I came to the task with years…ok decades…of pinned up awareness of problems within our church. The small church had produced award winning musicians and singers. The choir was replete with prima donnas and divas. Over half of them belonged to the same (very talented) family. The most talented was my closest friend.
In the past, she helped me with matters within our church and in other ministries where I served. Surely, she would continue giving unbiased feedback…right? No.
In our haste, I managed to offend her and her entire family within a week. The ugliness grew from a two-sided war to a battle royal. As an example, since our church followed the older tradition of deacons leading “Devotion”, a half hour of prayer and long-metered hymns at the start of worship, choir members routinely arrived after the official start time of worship to avoid participating. For many, the tradition was dated and needed to be discontinued. The solution would have included reducing the time of the deacon’s devotion as well as challenging choir members to be in the choir loft at the start of worship. But remember these folks were all related and even those outside of family bonds had known each other for decades. Oh, did I tell you that the leader of the pack was my best friend’s mother who also acted as something of a second mother to me? Yeah, that part.

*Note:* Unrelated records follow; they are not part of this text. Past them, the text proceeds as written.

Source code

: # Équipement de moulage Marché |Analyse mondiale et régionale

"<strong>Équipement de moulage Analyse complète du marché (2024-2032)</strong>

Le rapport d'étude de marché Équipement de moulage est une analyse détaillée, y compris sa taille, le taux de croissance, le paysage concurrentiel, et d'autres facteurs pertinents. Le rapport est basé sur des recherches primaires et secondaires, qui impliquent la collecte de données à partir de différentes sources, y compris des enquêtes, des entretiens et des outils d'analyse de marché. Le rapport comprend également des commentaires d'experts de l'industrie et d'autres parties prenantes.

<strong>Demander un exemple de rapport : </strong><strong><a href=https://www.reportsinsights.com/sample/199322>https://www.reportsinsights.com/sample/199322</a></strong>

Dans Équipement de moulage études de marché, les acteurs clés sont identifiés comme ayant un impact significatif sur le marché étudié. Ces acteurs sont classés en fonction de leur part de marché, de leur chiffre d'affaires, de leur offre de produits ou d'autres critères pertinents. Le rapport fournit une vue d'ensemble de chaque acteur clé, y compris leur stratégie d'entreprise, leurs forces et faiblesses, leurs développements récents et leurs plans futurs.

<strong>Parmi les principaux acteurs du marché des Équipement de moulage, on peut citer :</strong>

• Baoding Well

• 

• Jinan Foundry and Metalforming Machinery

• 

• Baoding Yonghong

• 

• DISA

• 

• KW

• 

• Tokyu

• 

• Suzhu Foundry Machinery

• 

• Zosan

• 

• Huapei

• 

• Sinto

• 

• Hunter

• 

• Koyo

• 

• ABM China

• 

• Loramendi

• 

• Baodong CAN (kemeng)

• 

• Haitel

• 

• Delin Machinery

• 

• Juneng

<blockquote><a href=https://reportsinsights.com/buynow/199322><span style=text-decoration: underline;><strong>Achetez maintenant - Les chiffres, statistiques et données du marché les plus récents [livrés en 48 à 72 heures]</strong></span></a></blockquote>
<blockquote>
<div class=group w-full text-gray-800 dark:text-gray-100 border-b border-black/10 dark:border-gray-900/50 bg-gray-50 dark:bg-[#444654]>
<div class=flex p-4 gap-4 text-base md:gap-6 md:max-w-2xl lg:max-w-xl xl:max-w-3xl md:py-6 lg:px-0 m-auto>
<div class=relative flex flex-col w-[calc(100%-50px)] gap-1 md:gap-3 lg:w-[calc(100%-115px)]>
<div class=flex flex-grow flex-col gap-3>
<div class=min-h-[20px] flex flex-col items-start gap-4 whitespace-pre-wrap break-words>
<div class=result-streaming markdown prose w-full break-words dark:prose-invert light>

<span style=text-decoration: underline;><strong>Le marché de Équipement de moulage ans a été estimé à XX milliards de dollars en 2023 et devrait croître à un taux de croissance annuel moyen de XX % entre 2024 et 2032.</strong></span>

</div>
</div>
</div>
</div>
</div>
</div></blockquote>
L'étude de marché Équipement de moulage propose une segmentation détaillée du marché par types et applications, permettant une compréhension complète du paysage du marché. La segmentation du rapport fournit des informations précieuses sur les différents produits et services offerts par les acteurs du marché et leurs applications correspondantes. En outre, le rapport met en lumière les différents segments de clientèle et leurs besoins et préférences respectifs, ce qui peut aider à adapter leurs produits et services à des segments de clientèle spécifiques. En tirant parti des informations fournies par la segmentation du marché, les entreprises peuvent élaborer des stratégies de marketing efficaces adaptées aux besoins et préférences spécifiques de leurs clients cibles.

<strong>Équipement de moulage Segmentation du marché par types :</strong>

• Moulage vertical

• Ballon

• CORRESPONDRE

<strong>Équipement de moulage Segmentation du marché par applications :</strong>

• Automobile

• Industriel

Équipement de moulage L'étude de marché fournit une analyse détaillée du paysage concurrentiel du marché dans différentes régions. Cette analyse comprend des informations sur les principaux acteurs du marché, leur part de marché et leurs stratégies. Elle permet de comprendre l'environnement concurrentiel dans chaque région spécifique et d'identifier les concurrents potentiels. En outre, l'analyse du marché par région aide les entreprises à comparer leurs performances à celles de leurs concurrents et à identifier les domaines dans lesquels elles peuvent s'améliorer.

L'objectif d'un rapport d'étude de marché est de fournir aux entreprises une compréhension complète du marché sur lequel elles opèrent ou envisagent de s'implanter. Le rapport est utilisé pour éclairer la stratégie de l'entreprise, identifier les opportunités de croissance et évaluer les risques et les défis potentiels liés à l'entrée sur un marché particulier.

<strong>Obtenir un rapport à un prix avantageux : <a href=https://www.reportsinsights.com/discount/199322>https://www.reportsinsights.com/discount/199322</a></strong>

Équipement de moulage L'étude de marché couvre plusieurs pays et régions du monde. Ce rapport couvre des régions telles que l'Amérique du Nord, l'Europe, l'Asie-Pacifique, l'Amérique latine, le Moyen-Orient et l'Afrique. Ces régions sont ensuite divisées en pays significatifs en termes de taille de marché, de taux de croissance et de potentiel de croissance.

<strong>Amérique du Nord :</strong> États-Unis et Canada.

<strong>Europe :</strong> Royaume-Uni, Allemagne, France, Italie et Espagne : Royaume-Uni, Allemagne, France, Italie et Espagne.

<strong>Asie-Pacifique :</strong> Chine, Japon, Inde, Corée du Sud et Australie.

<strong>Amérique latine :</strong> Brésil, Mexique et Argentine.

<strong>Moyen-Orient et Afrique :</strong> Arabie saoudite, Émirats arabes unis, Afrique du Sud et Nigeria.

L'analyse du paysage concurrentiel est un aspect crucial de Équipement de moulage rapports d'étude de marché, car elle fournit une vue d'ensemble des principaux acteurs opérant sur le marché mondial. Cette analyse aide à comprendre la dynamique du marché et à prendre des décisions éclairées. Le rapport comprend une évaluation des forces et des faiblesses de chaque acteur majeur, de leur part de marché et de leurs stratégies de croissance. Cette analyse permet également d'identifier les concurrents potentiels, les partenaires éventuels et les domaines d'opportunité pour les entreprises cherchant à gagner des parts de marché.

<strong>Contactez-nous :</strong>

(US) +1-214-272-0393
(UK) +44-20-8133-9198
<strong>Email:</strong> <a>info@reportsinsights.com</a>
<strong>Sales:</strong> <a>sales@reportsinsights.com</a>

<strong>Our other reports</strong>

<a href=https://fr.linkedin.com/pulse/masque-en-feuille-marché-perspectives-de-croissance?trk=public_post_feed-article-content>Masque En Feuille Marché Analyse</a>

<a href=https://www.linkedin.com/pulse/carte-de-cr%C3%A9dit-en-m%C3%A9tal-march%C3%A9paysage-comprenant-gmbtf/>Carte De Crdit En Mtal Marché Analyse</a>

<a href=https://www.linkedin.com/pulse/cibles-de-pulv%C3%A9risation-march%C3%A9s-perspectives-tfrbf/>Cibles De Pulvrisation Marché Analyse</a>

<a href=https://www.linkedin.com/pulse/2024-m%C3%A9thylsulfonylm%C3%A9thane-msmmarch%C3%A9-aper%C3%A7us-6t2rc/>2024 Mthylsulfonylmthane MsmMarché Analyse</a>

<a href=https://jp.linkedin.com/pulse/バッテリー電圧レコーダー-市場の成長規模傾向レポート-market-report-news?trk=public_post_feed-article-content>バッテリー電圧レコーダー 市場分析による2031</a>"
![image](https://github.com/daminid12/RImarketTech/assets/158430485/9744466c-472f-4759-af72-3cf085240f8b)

The straw that broke the camel’s back was a request from the (temporary) pastor that the newly formed teen choir be assigned a Sunday each month to participate in worship. Sounded simple enough. Unfortunately, my bestie had identified the teen choir as a “group” (rather than a choir) that she was developing for the big stage, not Sunday morning services. And she was not budging. Neither was the temporary pastor.
Thankfully, word came that the pastor would be back within two weeks.
My final two Sundays were marked with an almost empty choir loft. I was humble enough (humiliated enough?) to contact my bestie and her mother to let them know that I was conceding “informal leadership” to them for the rest of our pastor’s absence and I would remain available to them. An important relationship was restored.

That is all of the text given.